**Task to complete**
Scan the data below and state the number of lines that include the word "take", adding no comment.
(Given data)
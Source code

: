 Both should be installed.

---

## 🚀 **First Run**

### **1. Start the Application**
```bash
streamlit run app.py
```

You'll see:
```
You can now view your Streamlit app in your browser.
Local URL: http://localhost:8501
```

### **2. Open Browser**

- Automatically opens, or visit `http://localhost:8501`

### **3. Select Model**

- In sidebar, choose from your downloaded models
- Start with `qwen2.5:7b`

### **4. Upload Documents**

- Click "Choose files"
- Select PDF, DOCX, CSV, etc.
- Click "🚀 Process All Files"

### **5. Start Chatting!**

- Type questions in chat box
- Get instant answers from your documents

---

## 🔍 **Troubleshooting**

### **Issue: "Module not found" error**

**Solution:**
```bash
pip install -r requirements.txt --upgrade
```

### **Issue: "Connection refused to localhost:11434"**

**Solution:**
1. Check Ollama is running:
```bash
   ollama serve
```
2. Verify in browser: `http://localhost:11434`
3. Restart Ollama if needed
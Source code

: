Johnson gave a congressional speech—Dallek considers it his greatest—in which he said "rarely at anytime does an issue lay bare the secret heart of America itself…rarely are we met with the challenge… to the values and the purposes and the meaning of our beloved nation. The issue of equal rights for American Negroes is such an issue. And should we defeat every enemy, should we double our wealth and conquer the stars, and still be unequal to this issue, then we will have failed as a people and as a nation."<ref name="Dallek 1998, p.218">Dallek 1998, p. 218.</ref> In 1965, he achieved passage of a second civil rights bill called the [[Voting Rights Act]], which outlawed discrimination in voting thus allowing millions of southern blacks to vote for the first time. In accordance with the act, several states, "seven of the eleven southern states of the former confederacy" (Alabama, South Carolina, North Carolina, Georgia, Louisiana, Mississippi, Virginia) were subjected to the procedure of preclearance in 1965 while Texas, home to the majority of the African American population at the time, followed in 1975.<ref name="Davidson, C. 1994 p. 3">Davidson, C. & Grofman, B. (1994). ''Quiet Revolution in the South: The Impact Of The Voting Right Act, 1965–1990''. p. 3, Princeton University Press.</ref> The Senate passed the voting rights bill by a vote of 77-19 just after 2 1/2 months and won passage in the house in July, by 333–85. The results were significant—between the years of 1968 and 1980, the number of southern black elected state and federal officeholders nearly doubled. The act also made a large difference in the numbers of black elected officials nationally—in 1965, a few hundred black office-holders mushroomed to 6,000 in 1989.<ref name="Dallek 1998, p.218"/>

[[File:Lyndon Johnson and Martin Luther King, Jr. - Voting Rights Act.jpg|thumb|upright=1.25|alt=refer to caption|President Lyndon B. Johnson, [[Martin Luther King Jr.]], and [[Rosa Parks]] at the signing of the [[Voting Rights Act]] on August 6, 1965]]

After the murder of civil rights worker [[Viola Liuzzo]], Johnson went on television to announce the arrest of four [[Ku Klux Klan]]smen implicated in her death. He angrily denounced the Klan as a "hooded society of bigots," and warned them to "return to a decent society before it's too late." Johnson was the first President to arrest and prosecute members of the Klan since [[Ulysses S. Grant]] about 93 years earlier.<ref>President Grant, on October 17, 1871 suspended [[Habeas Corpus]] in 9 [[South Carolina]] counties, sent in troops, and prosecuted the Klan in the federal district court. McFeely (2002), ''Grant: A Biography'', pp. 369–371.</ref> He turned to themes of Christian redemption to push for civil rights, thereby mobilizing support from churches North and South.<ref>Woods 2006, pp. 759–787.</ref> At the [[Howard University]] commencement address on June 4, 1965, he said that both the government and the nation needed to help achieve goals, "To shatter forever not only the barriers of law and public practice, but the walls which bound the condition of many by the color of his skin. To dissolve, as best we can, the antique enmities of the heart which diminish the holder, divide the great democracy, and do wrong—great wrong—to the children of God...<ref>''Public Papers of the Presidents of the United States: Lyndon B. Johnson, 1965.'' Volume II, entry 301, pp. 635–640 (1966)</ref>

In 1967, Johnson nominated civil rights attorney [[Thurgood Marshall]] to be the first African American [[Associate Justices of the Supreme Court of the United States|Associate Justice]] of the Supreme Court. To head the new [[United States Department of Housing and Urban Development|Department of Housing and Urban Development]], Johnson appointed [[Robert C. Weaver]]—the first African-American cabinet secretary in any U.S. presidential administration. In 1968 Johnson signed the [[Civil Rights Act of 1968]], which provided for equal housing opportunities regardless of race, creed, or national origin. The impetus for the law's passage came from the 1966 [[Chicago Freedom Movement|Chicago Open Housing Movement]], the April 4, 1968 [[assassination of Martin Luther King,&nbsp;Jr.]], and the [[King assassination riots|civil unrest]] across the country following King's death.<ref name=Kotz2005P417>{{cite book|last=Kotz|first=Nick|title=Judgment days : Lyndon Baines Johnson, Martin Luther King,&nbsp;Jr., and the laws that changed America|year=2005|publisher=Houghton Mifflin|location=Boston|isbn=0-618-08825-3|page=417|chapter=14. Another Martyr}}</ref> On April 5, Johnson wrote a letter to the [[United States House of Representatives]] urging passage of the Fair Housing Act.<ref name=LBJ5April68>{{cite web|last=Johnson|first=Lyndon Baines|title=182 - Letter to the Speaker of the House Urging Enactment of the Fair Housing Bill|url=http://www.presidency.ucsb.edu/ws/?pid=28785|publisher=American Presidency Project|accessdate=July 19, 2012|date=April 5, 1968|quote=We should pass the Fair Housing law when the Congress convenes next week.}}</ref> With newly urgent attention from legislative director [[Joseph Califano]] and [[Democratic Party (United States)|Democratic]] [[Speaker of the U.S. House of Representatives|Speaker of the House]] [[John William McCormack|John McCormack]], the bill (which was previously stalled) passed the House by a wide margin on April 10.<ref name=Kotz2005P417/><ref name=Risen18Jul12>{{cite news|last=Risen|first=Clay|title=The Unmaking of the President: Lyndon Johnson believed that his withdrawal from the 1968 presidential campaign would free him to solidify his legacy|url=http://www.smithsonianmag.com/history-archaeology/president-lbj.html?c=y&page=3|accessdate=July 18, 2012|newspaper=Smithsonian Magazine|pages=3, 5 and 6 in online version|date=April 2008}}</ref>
(End Given data)
(Given data)
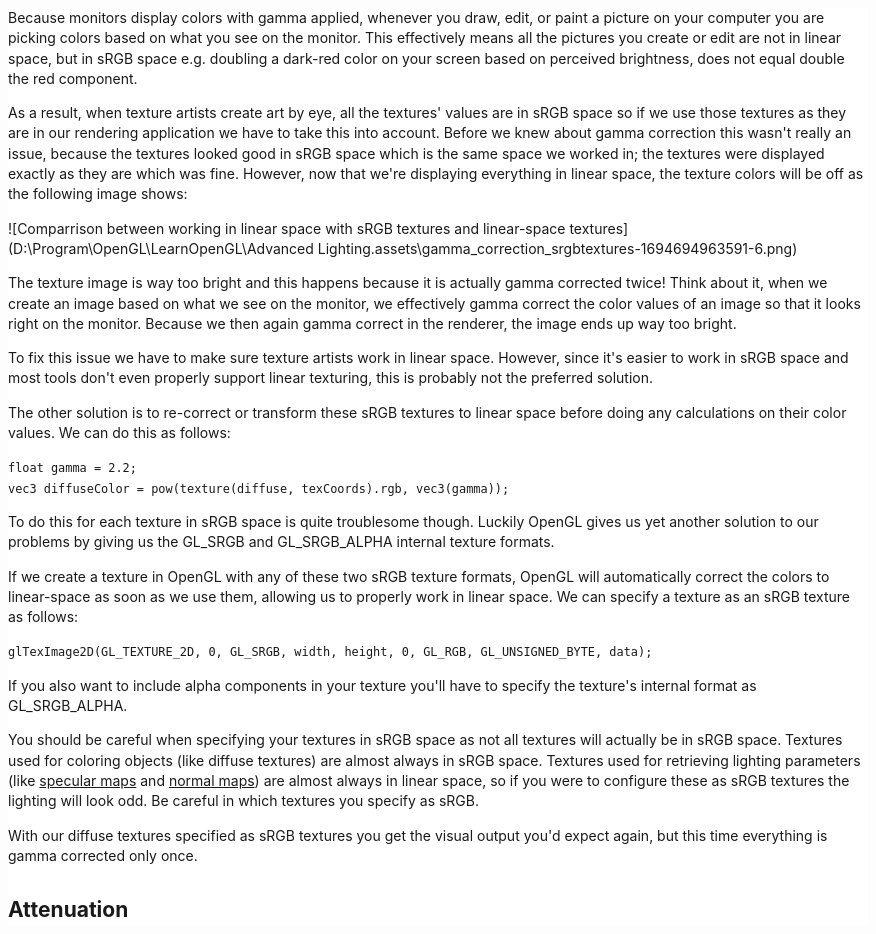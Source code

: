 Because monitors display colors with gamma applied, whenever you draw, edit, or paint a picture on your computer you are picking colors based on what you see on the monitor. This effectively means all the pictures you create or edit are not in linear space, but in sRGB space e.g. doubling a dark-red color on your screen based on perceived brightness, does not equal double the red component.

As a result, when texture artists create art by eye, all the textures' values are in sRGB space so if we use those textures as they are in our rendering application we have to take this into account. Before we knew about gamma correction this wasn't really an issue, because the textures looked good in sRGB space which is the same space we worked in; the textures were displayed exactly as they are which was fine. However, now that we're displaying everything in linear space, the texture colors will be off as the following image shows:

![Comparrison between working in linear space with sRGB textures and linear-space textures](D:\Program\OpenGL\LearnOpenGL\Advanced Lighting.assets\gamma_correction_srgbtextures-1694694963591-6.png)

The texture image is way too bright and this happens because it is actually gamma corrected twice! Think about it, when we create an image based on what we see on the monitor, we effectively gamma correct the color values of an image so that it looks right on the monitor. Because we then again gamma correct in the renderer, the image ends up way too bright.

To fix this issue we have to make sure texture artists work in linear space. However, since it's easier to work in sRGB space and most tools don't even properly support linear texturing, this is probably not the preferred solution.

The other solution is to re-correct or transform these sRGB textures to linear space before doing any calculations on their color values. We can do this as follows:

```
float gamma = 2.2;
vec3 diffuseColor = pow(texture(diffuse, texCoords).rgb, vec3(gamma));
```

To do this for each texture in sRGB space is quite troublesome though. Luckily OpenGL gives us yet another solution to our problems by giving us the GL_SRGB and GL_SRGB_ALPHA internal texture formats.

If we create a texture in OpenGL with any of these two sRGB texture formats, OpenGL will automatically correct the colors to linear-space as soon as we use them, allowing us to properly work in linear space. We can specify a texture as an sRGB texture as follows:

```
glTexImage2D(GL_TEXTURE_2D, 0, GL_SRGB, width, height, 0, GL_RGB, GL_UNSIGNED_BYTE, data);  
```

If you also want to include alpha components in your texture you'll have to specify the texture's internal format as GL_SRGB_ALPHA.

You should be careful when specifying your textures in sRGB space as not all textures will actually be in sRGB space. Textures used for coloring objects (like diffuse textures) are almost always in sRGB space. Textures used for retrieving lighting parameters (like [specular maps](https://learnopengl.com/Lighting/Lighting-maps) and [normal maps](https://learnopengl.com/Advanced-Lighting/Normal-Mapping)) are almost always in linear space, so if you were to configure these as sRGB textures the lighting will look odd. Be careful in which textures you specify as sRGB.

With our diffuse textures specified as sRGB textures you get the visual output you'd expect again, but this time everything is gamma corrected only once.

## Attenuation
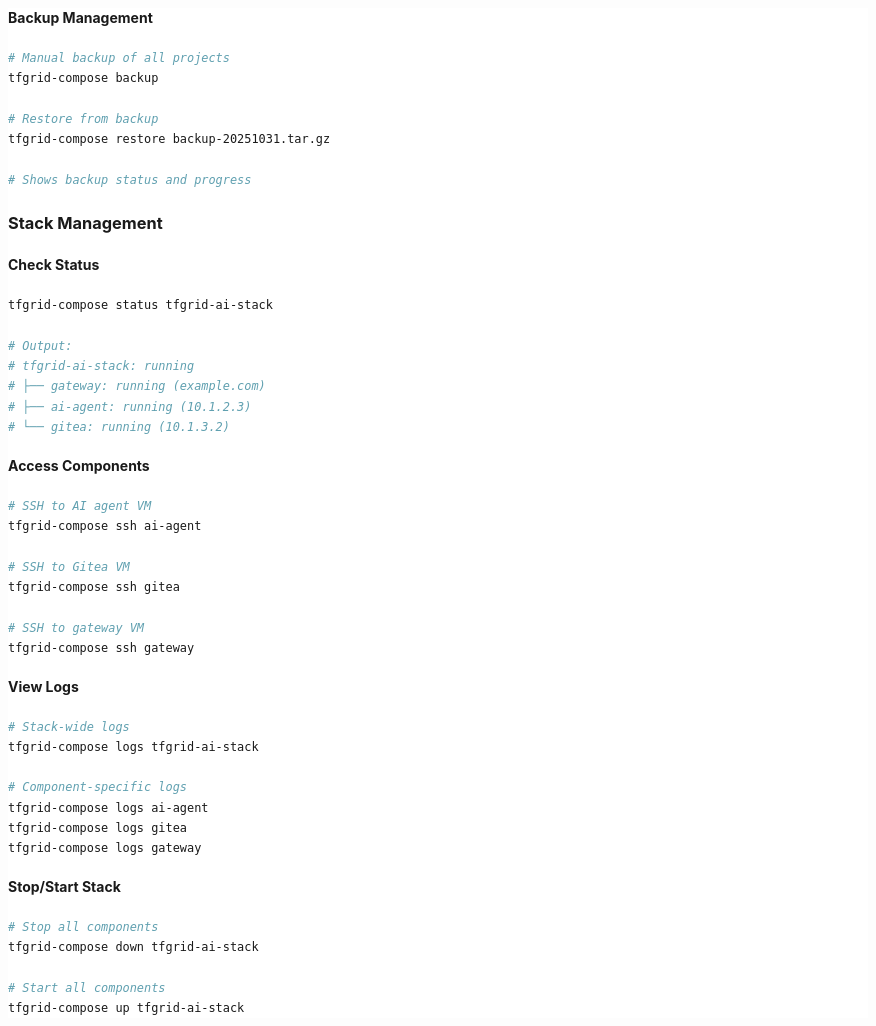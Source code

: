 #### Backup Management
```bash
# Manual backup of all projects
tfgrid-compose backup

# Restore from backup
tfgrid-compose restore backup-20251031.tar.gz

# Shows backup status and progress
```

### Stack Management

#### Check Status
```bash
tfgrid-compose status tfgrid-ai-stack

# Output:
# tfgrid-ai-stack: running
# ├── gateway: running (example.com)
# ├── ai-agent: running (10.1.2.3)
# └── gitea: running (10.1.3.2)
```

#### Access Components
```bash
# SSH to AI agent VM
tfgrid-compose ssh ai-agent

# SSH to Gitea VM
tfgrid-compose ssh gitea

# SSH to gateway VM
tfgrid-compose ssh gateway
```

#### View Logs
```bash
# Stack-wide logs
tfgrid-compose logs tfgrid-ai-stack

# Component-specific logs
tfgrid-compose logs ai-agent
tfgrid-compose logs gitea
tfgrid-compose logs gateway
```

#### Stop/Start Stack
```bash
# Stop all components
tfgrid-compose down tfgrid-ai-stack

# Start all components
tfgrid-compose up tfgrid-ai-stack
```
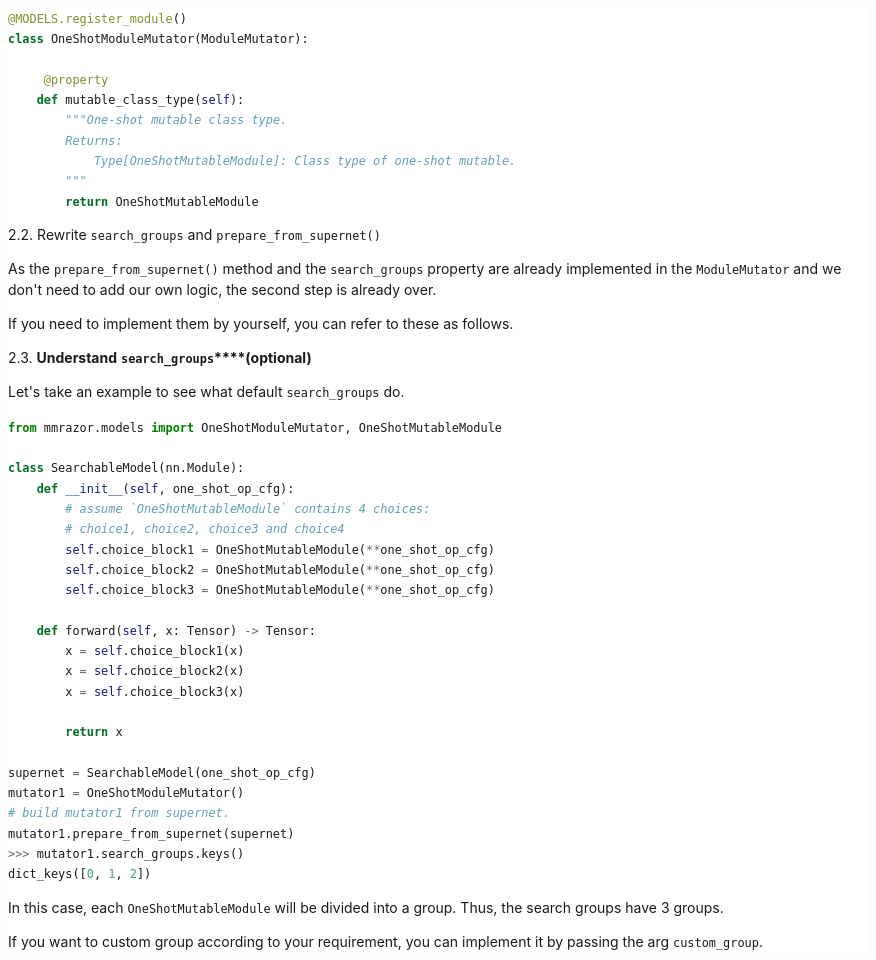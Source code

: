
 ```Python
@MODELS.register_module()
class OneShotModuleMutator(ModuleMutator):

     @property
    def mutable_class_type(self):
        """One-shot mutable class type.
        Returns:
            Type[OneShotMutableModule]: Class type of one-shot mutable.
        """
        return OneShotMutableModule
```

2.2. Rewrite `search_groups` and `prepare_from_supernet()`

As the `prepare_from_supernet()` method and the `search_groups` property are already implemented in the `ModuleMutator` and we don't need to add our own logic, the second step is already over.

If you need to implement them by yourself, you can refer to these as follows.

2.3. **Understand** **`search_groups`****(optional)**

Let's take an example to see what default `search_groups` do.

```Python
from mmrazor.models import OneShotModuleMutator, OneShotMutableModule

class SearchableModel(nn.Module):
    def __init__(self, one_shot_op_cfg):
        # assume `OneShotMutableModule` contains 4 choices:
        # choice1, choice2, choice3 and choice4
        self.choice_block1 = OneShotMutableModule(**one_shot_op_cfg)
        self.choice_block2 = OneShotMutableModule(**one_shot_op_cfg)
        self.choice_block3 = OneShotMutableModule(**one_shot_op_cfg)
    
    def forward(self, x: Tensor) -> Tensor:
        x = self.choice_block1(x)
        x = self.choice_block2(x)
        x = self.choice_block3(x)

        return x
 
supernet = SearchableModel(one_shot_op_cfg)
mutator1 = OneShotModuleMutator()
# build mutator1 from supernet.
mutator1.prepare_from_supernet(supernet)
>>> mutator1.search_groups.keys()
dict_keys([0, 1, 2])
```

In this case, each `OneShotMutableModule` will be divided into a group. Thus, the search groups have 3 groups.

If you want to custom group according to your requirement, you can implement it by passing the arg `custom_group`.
(End Given data)
(Given data)
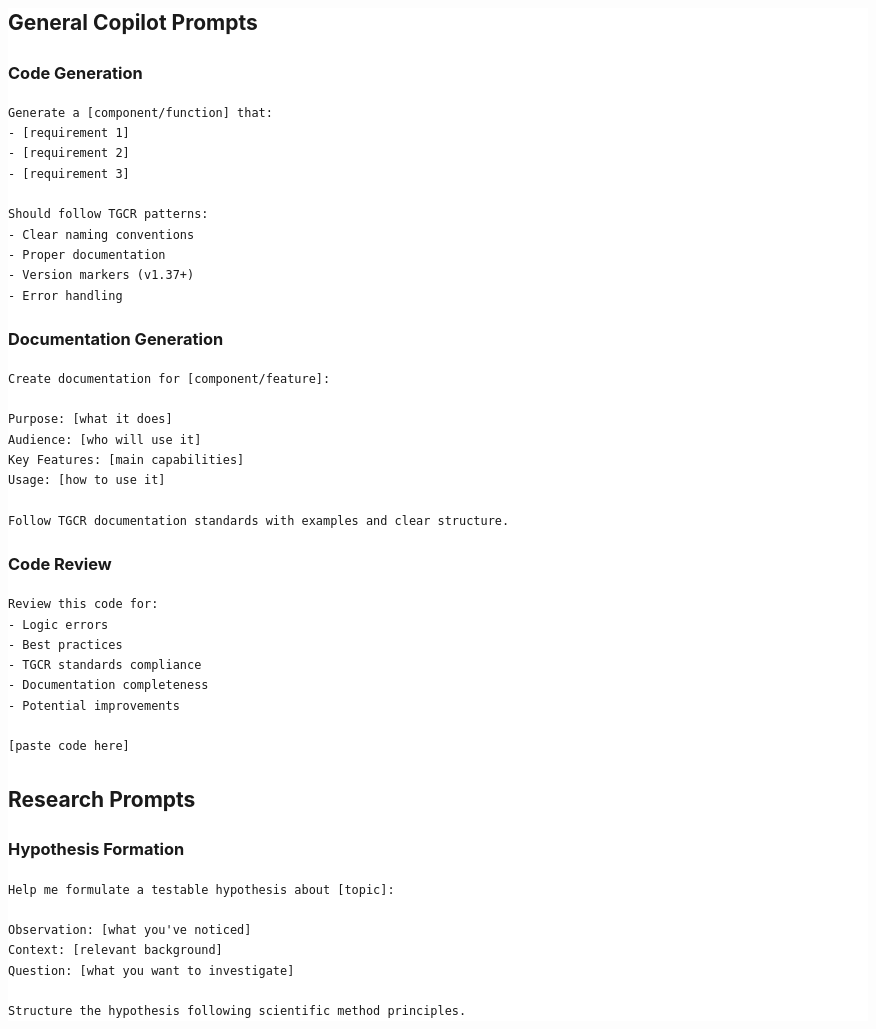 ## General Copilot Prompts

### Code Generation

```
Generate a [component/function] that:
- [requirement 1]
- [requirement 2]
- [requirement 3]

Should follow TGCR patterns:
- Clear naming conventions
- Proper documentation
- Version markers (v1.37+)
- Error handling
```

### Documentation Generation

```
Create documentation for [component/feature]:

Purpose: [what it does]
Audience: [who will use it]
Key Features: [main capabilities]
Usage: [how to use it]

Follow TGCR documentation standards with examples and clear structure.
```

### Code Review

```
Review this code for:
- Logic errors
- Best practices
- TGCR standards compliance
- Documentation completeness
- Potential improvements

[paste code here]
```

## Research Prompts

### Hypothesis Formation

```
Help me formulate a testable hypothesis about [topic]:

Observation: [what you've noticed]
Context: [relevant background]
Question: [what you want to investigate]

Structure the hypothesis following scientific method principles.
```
(End Given data)
**Result**
2